I thought this would be a story of Jane Seymour's life both before and after meeting and marrying Henry VIII. There is only the tiniest snippet of Henry in this, the story is more about the footnote in history taken up with her brother Edward and his young wife Katherine Filliol.

Jane takes on most of the narration (indeed, it was a surprise when other voices suddenly appear), and unfortunately I found her a rather dull, dutiful and not at all sparky or even interesting young woman. I know history would also paint her this way, but it made it hard to listen (I read an audio version), when she doesn't pick up on subtle hints around her, never understanding what is going on.

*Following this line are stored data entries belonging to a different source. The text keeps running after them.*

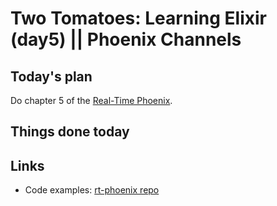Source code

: # Two Tomatoes: Learning Elixir (day5) || Phoenix Channels

## Today's plan
Do chapter 5 of the [Real-Time Phoenix](https://pragprog.com/titles/sbsockets/real-time-phoenix/).

## Things done today

## Links
* Code examples: [rt-phoenix repo](https://github.com/lerrigatto/rt-phoenix)
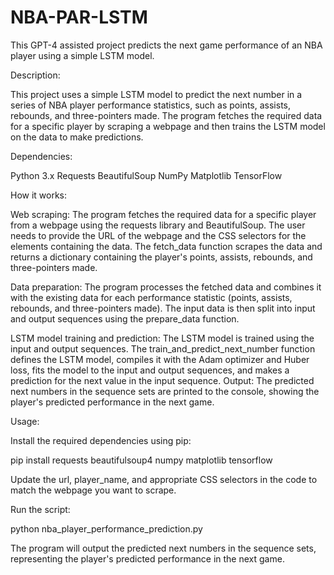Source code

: # NBA-PAR-LSTM
This GPT-4 assisted project predicts the next game performance of an NBA player using a simple LSTM model. 

Description:

This project uses a simple LSTM model to predict the next number in a series of NBA player performance statistics, such as points, assists, rebounds, and three-pointers made. The program fetches the required data for a specific player by scraping a webpage and then trains the LSTM model on the data to make predictions.

Dependencies:

Python 3.x
Requests
BeautifulSoup
NumPy
Matplotlib
TensorFlow

How it works:

Web scraping: The program fetches the required data for a specific player from a webpage using the requests library and BeautifulSoup. The user needs to provide the URL of the webpage and the CSS selectors for the elements containing the data. The fetch_data function scrapes the data and returns a dictionary containing the player's points, assists, rebounds, and three-pointers made.

Data preparation: The program processes the fetched data and combines it with the existing data for each performance statistic (points, assists, rebounds, and three-pointers made). The input data is then split into input and output sequences using the prepare_data function.

LSTM model training and prediction: The LSTM model is trained using the input and output sequences. The train_and_predict_next_number function defines the LSTM model, compiles it with the Adam optimizer and Huber loss, fits the model to the input and output sequences, and makes a prediction for the next value in the input sequence.
Output: The predicted next numbers in the sequence sets are printed to the console, showing the player's predicted performance in the next game.

Usage:

Install the required dependencies using pip:

pip install requests beautifulsoup4 numpy matplotlib tensorflow

Update the url, player_name, and appropriate CSS selectors in the code to match the webpage you want to scrape.

Run the script:

python nba_player_performance_prediction.py

The program will output the predicted next numbers in the sequence sets, representing the player's predicted performance in the next game.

Our young woman at Wolf Hall sees her favourite (and much revered, to the point of inanity) brother bring home a wife, a lively and incorrigible bride who dances to her own tune, and is promptly left alone by the husband eager to return to and climb the greasy Court pole with King Henry. The story follows their lives in the remote grand house, which actually does offer interesting snippets of Tudor life, but did also feel claustrophobic, as if all the interesting action is happening somewhere else (it probably is - where Anne Boleyn is making headway into the King's heart).

Eventually the plot takes off, when Katherine is accused by her husband of something shocking and scandalous, and Jane sees how wives can be treated. It is meant to mesh with the royal story here, of Henry throwing off his first wife for Anne Boleyn, but this feels rather tacked on and not at all a part of the story, as Jane goes to work for Catherine of Aragon when the Wolf Hall storyline dries up and her sister-in-law is dealt with, and she finally sees some history being made at Court.

This dragged a bit for me, Jane did not make an appealing heroine, and though there were glimpses of her future (she is telling the story from the time she is a queen-in-waiting), we never get to see the courting of her, the marriage, the short reign, which is what I had been waiting for.

Interesting for the forgotten story of Edward Seymour's first wife, but there are other historical writers who have brought out the drama and intrigue more, though Jane was never going to be the liveliest of narrators.